:: About this task ::
An exact reproduction of the data below is the required answer.

[Saved data entries]
Content starts

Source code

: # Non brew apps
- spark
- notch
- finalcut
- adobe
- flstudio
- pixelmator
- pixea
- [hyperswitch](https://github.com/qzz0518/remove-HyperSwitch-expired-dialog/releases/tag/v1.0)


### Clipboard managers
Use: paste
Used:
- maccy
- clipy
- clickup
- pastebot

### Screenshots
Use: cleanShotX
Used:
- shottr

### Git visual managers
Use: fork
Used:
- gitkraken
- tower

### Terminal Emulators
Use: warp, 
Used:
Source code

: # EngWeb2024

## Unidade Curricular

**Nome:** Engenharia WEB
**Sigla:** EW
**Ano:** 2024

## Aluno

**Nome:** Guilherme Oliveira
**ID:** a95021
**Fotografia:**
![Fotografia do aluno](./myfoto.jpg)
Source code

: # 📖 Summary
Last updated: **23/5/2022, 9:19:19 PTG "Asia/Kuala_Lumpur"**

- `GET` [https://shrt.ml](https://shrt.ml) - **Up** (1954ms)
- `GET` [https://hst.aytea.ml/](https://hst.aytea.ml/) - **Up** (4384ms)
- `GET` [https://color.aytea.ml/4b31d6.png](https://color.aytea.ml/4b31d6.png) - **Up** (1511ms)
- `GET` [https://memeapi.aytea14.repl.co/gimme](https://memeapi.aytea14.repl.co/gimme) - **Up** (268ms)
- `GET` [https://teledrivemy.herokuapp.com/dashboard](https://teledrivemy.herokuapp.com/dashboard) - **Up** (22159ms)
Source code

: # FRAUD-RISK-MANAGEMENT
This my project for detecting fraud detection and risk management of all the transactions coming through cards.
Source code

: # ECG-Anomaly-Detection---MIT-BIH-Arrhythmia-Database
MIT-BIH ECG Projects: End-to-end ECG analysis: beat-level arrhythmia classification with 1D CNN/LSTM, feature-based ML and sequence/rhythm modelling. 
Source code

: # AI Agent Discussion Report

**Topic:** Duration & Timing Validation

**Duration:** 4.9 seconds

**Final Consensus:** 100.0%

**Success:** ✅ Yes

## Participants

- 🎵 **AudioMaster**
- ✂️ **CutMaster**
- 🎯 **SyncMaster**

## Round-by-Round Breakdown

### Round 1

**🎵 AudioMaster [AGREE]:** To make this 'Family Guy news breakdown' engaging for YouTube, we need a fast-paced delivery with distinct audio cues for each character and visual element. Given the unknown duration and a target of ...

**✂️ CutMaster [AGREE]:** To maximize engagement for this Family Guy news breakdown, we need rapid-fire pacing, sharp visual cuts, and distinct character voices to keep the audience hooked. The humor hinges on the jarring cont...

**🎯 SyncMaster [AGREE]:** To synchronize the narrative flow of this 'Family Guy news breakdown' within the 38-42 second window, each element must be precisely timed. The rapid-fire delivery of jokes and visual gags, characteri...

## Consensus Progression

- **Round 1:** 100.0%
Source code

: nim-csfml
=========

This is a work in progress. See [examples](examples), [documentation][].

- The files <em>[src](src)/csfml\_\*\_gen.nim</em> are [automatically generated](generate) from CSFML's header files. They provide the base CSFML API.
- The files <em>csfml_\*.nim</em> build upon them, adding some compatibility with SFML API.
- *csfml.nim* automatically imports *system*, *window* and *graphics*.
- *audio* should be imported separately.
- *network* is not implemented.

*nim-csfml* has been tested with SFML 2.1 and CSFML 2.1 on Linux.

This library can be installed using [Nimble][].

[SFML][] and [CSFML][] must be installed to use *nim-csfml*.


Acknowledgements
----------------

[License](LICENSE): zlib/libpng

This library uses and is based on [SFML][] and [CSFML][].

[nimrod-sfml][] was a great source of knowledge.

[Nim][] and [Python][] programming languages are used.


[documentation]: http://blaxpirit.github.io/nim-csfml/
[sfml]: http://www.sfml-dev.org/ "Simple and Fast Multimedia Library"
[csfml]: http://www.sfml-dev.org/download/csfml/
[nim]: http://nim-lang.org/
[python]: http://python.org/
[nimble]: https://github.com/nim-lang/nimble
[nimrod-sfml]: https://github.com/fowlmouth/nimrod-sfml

Content ends

:: Result ::
Source code

: # Non brew apps
- spark
- notch
- finalcut
- adobe
- flstudio
- pixelmator
- pixea
- [hyperswitch](https://github.com/qzz0518/remove-HyperSwitch-expired-dialog/releases/tag/v1.0)


### Clipboard managers
Use: paste
Used:
- maccy
- clipy
- clickup
- pastebot

### Screenshots
Use: cleanShotX
Used:
- shottr

### Git visual managers
Use: fork
Used:
- gitkraken
- tower

### Terminal Emulators
Use: warp, 
Used:
Source code

: # EngWeb2024

## Unidade Curricular

**Nome:** Engenharia WEB
**Sigla:** EW
**Ano:** 2024

## Aluno

**Nome:** Guilherme Oliveira
**ID:** a95021
**Fotografia:**
![Fotografia do aluno](./myfoto.jpg)
Source code

: # 📖 Summary
Last updated: **23/5/2022, 9:19:19 PTG "Asia/Kuala_Lumpur"**

- `GET` [https://shrt.ml](https://shrt.ml) - **Up** (1954ms)
- `GET` [https://hst.aytea.ml/](https://hst.aytea.ml/) - **Up** (4384ms)
- `GET` [https://color.aytea.ml/4b31d6.png](https://color.aytea.ml/4b31d6.png) - **Up** (1511ms)
- `GET` [https://memeapi.aytea14.repl.co/gimme](https://memeapi.aytea14.repl.co/gimme) - **Up** (268ms)
- `GET` [https://teledrivemy.herokuapp.com/dashboard](https://teledrivemy.herokuapp.com/dashboard) - **Up** (22159ms)
Source code

: # FRAUD-RISK-MANAGEMENT
This my project for detecting fraud detection and risk management of all the transactions coming through cards.
Source code

: # ECG-Anomaly-Detection---MIT-BIH-Arrhythmia-Database
MIT-BIH ECG Projects: End-to-end ECG analysis: beat-level arrhythmia classification with 1D CNN/LSTM, feature-based ML and sequence/rhythm modelling. 
Source code

: # AI Agent Discussion Report

**Topic:** Duration & Timing Validation

**Duration:** 4.9 seconds

**Final Consensus:** 100.0%

**Success:** ✅ Yes

## Participants

- 🎵 **AudioMaster**
- ✂️ **CutMaster**
- 🎯 **SyncMaster**

## Round-by-Round Breakdown

### Round 1

**🎵 AudioMaster [AGREE]:** To make this 'Family Guy news breakdown' engaging for YouTube, we need a fast-paced delivery with distinct audio cues for each character and visual element. Given the unknown duration and a target of ...

**✂️ CutMaster [AGREE]:** To maximize engagement for this Family Guy news breakdown, we need rapid-fire pacing, sharp visual cuts, and distinct character voices to keep the audience hooked. The humor hinges on the jarring cont...

**🎯 SyncMaster [AGREE]:** To synchronize the narrative flow of this 'Family Guy news breakdown' within the 38-42 second window, each element must be precisely timed. The rapid-fire delivery of jokes and visual gags, characteri...

## Consensus Progression

- **Round 1:** 100.0%
Source code

: nim-csfml
=========

This is a work in progress. See [examples](examples), [documentation][].

- The files <em>[src](src)/csfml\_\*\_gen.nim</em> are [automatically generated](generate) from CSFML's header files. They provide the base CSFML API.
- The files <em>csfml_\*.nim</em> build upon them, adding some compatibility with SFML API.
- *csfml.nim* automatically imports *system*, *window* and *graphics*.
- *audio* should be imported separately.
- *network* is not implemented.

*nim-csfml* has been tested with SFML 2.1 and CSFML 2.1 on Linux.

This library can be installed using [Nimble][].

[SFML][] and [CSFML][] must be installed to use *nim-csfml*.


Acknowledgements
----------------

[License](LICENSE): zlib/libpng

This library uses and is based on [SFML][] and [CSFML][].

[nimrod-sfml][] was a great source of knowledge.

[Nim][] and [Python][] programming languages are used.


[documentation]: http://blaxpirit.github.io/nim-csfml/
[sfml]: http://www.sfml-dev.org/ "Simple and Fast Multimedia Library"
[csfml]: http://www.sfml-dev.org/download/csfml/
[nim]: http://nim-lang.org/
[python]: http://python.org/
[nimble]: https://github.com/nim-lang/nimble
[nimrod-sfml]: https://github.com/fowlmouth/nimrod-sfml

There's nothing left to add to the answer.